The bothy was blessed with huge windows that looked north up Glen Kinglas from its perch on the hillside. In front of the building was a large, twisted rowen tree. It is a superstition throughout rural Scotland, and in some places remains, that rowen wards off bad spirits and misfortune. A resident crofter had planted this tree over a hundred years ago to protect his home and his family. It would have been around the 1890s and the tree-planter and his family would have been living in the aftermath of The Clearances. Life must have been constantly uncertain then, but I hope the residents of this home went on to have happy and healthy lives. Regardless of whether or not a tree-spirit was involved.

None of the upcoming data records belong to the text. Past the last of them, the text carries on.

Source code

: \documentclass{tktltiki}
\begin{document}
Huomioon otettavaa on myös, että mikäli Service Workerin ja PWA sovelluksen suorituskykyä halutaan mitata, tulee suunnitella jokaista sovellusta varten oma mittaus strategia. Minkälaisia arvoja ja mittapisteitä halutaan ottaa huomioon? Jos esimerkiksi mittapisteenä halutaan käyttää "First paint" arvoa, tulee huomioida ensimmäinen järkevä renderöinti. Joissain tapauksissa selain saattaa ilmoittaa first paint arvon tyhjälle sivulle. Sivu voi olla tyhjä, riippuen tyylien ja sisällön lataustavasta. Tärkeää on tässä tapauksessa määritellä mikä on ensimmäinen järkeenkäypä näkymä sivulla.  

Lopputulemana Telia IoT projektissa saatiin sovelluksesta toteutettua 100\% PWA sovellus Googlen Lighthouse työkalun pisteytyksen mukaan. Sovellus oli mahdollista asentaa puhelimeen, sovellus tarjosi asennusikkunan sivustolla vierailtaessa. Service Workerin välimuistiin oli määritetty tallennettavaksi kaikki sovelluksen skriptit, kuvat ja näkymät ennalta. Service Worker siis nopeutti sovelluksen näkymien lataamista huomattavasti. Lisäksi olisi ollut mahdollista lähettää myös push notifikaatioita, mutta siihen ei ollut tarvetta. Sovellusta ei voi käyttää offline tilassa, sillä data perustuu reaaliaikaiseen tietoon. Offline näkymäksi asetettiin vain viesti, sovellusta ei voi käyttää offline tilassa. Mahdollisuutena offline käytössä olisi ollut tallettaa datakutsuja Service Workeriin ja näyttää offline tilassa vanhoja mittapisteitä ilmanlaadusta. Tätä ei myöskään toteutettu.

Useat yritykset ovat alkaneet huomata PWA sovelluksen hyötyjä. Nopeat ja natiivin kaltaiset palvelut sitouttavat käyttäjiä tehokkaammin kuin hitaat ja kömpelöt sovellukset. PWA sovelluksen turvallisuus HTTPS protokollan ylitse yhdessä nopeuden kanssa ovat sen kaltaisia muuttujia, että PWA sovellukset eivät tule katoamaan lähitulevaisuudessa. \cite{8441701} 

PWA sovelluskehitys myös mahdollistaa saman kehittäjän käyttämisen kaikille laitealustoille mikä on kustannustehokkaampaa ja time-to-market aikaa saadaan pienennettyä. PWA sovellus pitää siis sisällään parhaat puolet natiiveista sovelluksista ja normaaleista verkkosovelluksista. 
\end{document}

Another mystery that I have not yet solved is the origin of the bothy’s name – Abyssinia. How did a cottage out in a lonely valley in Scotland come to be known by the old exonym for Ethiopia? The only repeated explanation I find, albeit from murky and unverified sources, is that when it was being built one of the masons had previously been part of the 42nd Highlanders and talked constantly about the Abyssinian War to the point where the other masons nicknamed the building as a joke that stuck. However there doesn’t seem to be anything that would fit a description of ‘the Abyssinian War’ that involved the 42nd Highlanders (which, incidentally, became the Black Watch). They did fight in the Sudan in 1886, which borders Abyssinia, so perhaps the mason had a few memorable visits. I don’t know. Maybe its more interesting not to know.
Two men crashed through the door; a skinny rake of an Irishman carried a pack that was twice the size of mine and his large, Northumbrian companion waved hello and started unpacking coal and beer and steaks. So it was that I was introduced to Kev and Euan.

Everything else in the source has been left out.